Mixed Bag of Tax Reforms
Ironically, India’s broader reform agenda has eased levies on several other categories. Consumption taxes on essentials and electronics have been slashed, while the luxury SUV segment even received an unexpected benefit this week—tax rates were trimmed to 40% from as high as 50%. Carmakers such as Mercedes-Benz have already reported record-breaking sales in India, buoyed by surging consumer demand in the premium car segment.
The contrast between tax cuts for SUVs and hikes for apparel has raised eyebrows among industry watchers. The Clothing Manufacturers Association of India (CMAI) has gone so far as to call the policy “a potential death knell” for the sector, arguing that garments priced above 2,500 rupees are not limited to the wealthy but are consumed in significant numbers by the middle class.
Brands Already Impacted
The scale of the impact can be seen on major fashion platforms. Superdry India’s website, for instance, lists over 875 new arrivals, the majority of which fall under the new 18% tax slab. Jackets retailing for more than $170 and shirts tagged at $60 are now set to become even costlier. Similarly, Lacoste India’s online store features T-shirts priced as high as $99, with not a single item below the new taxable threshold of $29.
The policy shift also extends to luxury fashion houses. Labels such as Louis Vuitton, Dior, and Versace—all of which have established growing footprints in India—will now see their collections taxed at the higher rate.
A Looming Challenge for Weddings
The impact goes beyond casual or lifestyle fashion. Weddings, a multi-billion-dollar industry in India, are set to face new cost pressures. Urban families often spend thousands of dollars on bridal sarees, sherwanis, and men’s jackets, seeing clothing as a central element of the celebration.
CMAI has voiced concerns that the new tax slab could dampen this cultural tradition. “Placing wedding attire in the 18% tax bracket will leave parents feeling they have no choice but to compromise on their child’s big day,” the association said in a press statement.
Market Reactions and the Road Ahead
Several domestic companies, including Arvind Fashions—which holds Indian franchise rights for Tommy Hilfiger and Calvin Klein—face a dual challenge. While its retail arm struggles with higher domestic costs, its export-focused affiliate Arvind Ltd must contend with falling margins in the U.S., where it earns roughly 30% of its revenues. The company has yet to formally respond to the policy changes, but insiders admit that the outlook is bleak.

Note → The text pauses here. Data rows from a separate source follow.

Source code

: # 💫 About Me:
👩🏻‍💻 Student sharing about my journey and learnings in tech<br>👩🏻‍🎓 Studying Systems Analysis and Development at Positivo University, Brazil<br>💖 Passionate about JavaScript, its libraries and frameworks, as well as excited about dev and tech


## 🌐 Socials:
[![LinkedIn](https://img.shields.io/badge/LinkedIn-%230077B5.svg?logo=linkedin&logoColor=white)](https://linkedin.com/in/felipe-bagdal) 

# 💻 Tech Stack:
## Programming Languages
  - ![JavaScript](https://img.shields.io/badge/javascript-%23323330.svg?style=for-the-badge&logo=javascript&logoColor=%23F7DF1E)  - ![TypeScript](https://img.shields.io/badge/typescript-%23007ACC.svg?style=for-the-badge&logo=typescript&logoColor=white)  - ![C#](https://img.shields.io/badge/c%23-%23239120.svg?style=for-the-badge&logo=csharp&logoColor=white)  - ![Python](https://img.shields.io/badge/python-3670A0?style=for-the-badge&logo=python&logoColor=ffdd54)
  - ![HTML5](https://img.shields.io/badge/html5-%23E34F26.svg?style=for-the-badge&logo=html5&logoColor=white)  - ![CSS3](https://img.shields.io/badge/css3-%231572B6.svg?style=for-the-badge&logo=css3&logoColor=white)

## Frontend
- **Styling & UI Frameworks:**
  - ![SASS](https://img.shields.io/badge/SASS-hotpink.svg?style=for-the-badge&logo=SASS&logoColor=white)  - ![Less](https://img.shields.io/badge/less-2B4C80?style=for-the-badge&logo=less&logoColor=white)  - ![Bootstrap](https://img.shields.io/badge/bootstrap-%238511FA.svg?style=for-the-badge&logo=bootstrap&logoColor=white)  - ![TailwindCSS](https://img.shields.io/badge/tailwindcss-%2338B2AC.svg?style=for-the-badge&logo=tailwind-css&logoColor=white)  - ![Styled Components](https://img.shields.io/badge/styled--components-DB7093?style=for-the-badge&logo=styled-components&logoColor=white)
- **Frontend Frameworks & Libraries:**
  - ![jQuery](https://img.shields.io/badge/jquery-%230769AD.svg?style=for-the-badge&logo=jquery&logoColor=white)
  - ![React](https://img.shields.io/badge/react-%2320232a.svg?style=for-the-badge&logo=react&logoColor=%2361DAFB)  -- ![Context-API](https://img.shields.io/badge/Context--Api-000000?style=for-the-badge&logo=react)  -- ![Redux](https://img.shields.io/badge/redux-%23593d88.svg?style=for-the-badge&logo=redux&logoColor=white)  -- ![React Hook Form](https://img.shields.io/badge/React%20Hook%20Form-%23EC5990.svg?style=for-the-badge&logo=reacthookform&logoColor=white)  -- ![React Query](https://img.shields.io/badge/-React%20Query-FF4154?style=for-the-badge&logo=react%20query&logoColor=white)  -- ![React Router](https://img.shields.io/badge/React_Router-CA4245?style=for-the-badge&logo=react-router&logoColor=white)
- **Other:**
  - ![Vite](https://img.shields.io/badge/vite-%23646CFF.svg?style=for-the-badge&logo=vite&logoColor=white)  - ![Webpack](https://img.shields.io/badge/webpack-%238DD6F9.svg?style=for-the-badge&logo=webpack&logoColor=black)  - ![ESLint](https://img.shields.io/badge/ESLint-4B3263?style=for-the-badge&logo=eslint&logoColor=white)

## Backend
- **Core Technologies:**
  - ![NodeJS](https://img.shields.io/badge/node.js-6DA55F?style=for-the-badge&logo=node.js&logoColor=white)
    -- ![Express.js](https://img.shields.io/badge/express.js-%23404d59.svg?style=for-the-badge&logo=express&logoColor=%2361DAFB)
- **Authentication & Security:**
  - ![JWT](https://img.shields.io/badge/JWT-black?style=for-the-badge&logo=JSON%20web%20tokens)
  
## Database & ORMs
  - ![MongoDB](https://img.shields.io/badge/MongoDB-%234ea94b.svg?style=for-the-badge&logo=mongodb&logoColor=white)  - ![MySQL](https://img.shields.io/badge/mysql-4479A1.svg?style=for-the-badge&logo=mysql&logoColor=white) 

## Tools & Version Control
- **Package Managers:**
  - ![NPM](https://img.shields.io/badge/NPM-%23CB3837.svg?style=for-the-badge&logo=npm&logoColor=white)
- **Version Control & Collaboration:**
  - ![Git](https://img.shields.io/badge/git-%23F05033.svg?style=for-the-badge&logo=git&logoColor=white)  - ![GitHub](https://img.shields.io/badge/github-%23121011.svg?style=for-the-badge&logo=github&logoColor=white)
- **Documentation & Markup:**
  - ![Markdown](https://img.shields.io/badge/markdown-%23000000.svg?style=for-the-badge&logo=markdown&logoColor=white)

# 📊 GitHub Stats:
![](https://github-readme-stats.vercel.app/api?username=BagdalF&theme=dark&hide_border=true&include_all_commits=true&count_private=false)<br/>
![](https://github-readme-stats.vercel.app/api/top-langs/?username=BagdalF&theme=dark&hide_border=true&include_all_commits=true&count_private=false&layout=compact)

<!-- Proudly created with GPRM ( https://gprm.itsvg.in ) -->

At the same time, global players continue to bet on India’s long-term promise. Lululemon Athletica, the Canadian sportswear giant, has already announced plans to enter the market in 2026, signaling confidence in India’s expanding consumer base. But industry veterans caution that without a balanced tax structure, India risks discouraging both international investment and local entrepreneurship.
Conclusion
For now, higher taxes are creating uncertainty in a sector that employs millions and caters to a rapidly evolving demographic. While affluent customers may continue to splurge on luxury abroad, middle-class families and price-conscious youth—the backbone of India’s fashion retail growth story—are likely to cut back.
Unless policymakers revisit the levy, experts fear the apparel industry could enter a prolonged slump, widening the gap between winners in the automobile sector and struggling garment retailers. As one executive bluntly put it: “This is not about luxury anymore. This is about survival.”